## [Exercise objective]
Give again, word for word, every line below from the one that has "queries against the" through the one that has "of the effective", both included, and no others.

## [Record set]
---
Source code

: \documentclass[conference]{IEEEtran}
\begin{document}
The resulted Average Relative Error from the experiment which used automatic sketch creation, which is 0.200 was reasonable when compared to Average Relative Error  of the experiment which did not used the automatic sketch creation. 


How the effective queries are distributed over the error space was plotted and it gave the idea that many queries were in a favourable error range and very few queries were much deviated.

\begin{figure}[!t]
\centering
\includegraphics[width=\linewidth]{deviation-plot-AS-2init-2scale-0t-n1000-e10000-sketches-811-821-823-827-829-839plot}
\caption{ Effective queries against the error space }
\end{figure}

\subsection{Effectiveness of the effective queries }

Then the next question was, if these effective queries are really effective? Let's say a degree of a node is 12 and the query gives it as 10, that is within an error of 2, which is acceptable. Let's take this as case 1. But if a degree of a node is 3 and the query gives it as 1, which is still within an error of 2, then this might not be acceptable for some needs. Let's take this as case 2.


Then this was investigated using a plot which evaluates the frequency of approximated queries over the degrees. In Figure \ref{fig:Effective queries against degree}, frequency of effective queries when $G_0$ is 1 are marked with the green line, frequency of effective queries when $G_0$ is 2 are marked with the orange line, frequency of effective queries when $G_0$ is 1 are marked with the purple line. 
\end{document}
---
## [Output]
\caption{ Effective queries against the error space }
\end{figure}

\subsection{Effectiveness of the effective queries }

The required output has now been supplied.